- Born: Malaysia
- Died: 24 August 2017 Madagascar
- Cause of death: Ballistic trauma
- Occupation: Diplomat
- Known for: Victim of unsolved murder

= Houssenaly Zahid Raza =

Honorary Malaysian Consul in Madagascar, murdered in 2017

Houssenaly Zahid Raza was an Honorary Malaysian Consul in Madagascar, who was murdered on 24 August 2017.

== Biography ==
Raza had been tasked with returning pieces of debris from Malaysia Airlines Flight 370, which vanished on March 8, 2014, en route from Kuala Lumpur to Beijing, with 239 crew and passengers on board. A wreck hunter, Blaine Gibson, has claimed that the murder took place in an effort to hinder the investigation into the plane's disappearance. Gibson also claims he has been subject to death threats, which he says are related to his investigative efforts.

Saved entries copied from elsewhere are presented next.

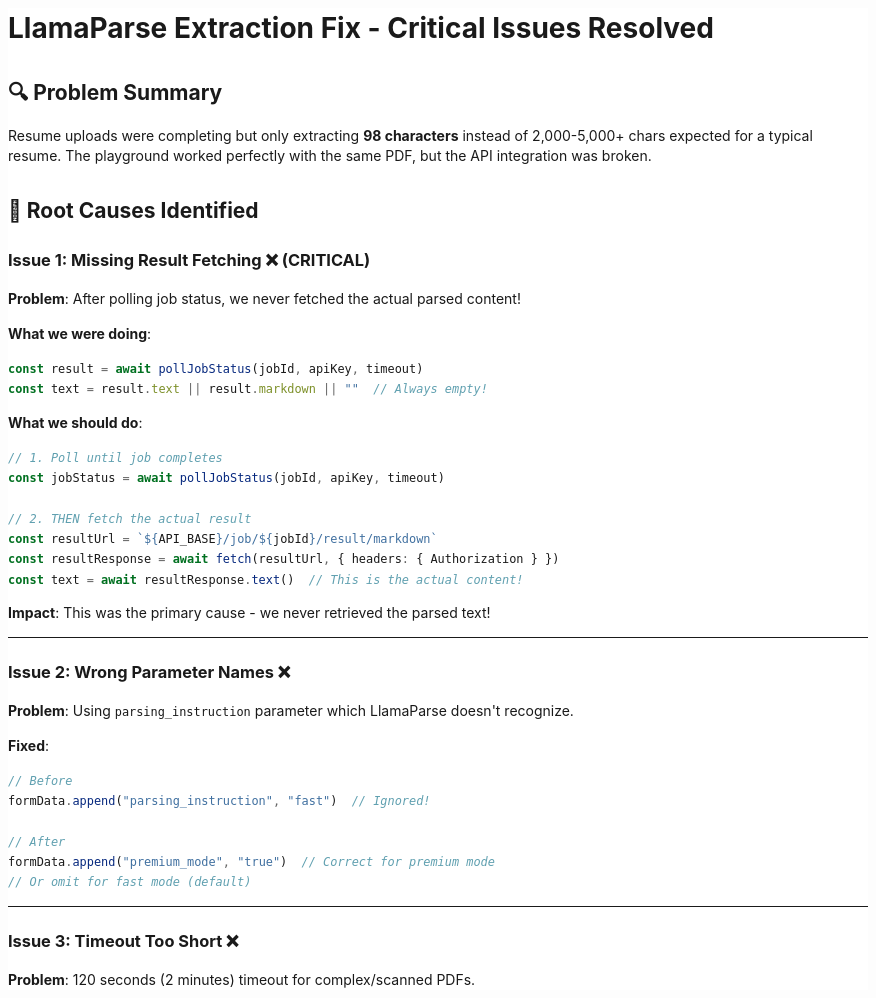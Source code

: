 # LlamaParse Extraction Fix - Critical Issues Resolved

## 🔍 Problem Summary

Resume uploads were completing but only extracting **98 characters** instead of 2,000-5,000+ chars expected for a typical resume. The playground worked perfectly with the same PDF, but the API integration was broken.

## 🐛 Root Causes Identified

### Issue 1: Missing Result Fetching ❌ (CRITICAL)
**Problem**: After polling job status, we never fetched the actual parsed content!

**What we were doing**:
```typescript
const result = await pollJobStatus(jobId, apiKey, timeout)
const text = result.text || result.markdown || ""  // Always empty!
```

**What we should do**:
```typescript
// 1. Poll until job completes
const jobStatus = await pollJobStatus(jobId, apiKey, timeout)

// 2. THEN fetch the actual result
const resultUrl = `${API_BASE}/job/${jobId}/result/markdown`
const resultResponse = await fetch(resultUrl, { headers: { Authorization } })
const text = await resultResponse.text()  // This is the actual content!
```

**Impact**: This was the primary cause - we never retrieved the parsed text!

---

### Issue 2: Wrong Parameter Names ❌
**Problem**: Using `parsing_instruction` parameter which LlamaParse doesn't recognize.

**Fixed**:
```typescript
// Before
formData.append("parsing_instruction", "fast")  // Ignored!

// After  
formData.append("premium_mode", "true")  // Correct for premium mode
// Or omit for fast mode (default)
```

---

### Issue 3: Timeout Too Short ❌
**Problem**: 120 seconds (2 minutes) timeout for complex/scanned PDFs.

A representative of the Independent Group, which has been following the disappearance of MH370, said the timing of Houssenaly's death was “suspicious” as he had been scheduled to visit the Malagasy transport ministry to retrieve the debris and return it to Malaysia. The representative noted that Houssenaly was of French Malagasy nationality, and added that the diplomat's death had been met with “stony silence” from both French and Malaysian authorities. The diplomat's car was riddled with bullets, and a French news agency has speculated that he had been killed as revenge for his alleged involvement in the 2009 abduction of several residents of Indo-Pakistani descent. Other sources have denied this, and note that he was not convicted of any crime related to that incident.

Malaysia's foreign ministry said Houssenaly was first appointed Malaysia's Honorary Consul in Madagascar in December 2013 for a three-year term – and this was recently extended to December 2019.